**** Information provided

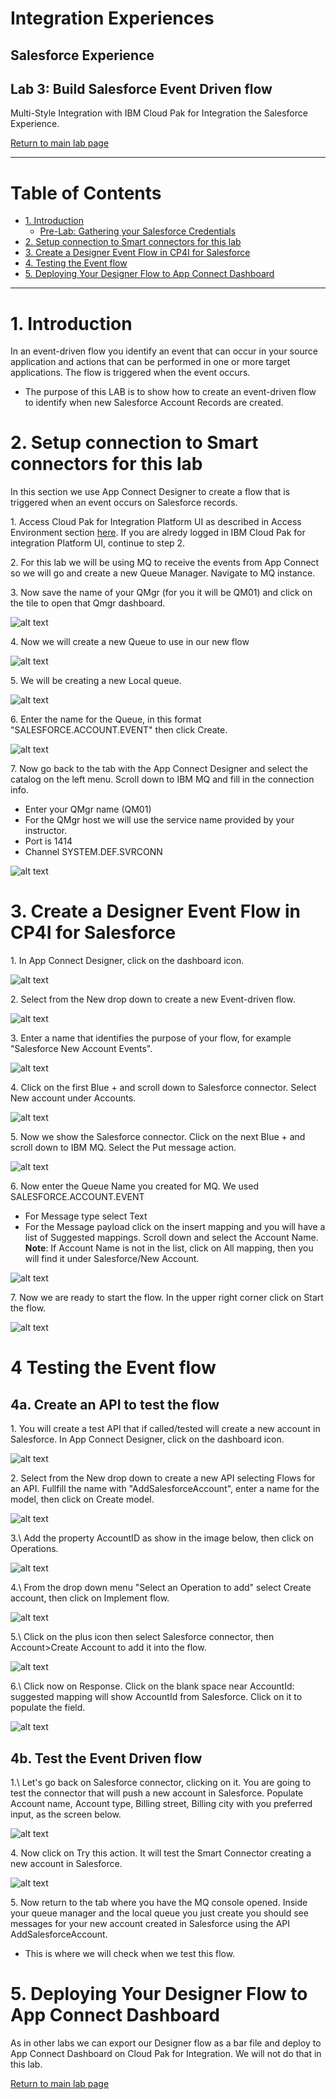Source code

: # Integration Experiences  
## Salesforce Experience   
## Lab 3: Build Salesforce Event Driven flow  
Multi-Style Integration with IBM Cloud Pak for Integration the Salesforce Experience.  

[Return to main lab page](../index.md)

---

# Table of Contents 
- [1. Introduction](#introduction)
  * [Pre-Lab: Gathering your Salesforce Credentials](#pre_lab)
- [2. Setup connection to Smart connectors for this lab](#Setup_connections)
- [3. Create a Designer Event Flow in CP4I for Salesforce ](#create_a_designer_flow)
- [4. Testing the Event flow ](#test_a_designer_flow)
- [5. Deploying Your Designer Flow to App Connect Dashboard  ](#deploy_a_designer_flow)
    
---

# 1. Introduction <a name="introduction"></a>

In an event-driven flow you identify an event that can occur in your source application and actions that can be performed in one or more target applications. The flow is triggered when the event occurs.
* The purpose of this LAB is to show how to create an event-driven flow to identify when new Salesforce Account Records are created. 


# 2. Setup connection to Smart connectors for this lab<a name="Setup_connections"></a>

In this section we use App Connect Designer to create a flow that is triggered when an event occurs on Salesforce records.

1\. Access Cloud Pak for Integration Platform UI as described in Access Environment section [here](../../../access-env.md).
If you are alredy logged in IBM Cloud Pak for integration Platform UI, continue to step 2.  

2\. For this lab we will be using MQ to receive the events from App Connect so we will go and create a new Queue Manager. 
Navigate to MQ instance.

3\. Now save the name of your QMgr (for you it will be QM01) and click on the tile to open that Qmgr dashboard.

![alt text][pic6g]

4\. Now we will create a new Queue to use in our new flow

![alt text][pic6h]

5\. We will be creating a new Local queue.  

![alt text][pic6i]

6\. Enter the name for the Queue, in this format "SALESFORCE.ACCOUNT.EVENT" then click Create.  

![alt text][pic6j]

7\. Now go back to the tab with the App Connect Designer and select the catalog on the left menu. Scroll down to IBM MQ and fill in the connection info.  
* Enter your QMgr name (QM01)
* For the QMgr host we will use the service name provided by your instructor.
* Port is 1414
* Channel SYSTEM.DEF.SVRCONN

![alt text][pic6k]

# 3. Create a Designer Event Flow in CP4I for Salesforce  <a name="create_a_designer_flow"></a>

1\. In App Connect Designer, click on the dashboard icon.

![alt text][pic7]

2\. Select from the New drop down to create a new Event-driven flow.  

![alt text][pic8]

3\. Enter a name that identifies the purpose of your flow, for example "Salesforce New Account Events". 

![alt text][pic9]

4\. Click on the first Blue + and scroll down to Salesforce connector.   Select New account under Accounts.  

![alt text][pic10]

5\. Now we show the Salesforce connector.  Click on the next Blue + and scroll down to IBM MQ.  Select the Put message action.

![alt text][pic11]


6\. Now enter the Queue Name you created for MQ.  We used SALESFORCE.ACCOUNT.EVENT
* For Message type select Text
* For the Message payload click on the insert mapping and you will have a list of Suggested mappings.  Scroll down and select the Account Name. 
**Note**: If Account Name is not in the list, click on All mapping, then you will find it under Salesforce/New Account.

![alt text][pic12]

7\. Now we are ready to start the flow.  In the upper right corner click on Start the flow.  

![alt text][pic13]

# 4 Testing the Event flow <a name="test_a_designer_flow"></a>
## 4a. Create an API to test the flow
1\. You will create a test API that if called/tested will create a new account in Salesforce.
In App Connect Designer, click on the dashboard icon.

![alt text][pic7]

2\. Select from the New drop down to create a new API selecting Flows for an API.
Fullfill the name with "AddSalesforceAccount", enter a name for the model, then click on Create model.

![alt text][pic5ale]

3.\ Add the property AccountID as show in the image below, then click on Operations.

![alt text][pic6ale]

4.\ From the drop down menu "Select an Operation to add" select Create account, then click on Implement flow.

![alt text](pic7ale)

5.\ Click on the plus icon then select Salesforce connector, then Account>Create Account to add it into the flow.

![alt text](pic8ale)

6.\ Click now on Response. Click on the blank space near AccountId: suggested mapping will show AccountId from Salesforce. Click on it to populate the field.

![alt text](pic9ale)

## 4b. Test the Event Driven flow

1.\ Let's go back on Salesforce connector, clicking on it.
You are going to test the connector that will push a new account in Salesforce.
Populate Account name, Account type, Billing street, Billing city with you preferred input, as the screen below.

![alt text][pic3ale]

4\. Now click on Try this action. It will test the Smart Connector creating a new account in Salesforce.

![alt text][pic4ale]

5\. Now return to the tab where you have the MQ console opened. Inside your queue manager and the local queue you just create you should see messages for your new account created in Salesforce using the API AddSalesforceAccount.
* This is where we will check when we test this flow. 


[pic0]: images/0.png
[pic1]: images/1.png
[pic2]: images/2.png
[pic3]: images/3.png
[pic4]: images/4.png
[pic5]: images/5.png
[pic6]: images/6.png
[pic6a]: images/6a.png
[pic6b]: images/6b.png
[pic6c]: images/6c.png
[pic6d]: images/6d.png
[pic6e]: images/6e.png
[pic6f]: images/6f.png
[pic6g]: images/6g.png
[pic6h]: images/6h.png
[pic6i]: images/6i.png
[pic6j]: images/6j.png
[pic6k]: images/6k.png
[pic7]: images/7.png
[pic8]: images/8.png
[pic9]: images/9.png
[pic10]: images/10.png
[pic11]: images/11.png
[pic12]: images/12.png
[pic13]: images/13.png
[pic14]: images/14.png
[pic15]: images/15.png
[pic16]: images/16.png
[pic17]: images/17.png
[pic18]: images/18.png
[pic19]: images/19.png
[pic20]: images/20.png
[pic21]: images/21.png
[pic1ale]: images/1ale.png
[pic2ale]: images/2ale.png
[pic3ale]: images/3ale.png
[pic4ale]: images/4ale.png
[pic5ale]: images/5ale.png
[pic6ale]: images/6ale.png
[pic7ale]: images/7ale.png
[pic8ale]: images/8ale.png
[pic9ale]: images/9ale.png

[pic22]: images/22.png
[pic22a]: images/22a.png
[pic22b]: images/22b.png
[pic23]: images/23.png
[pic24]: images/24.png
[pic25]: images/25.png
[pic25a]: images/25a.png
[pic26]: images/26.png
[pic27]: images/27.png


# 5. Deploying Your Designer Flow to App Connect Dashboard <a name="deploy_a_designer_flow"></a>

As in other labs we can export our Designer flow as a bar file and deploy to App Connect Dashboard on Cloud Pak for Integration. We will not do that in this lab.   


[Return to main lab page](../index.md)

********

• **What is expected**
Whenever a line of the material above contains the string "triggered", copy that line out.

• **Response below**
In an event-driven flow you identify an event that can occur in your source application and actions that can be performed in one or more target applications. The flow is triggered when the event occurs.
In this section we use App Connect Designer to create a flow that is triggered when an event occurs on Salesforce records.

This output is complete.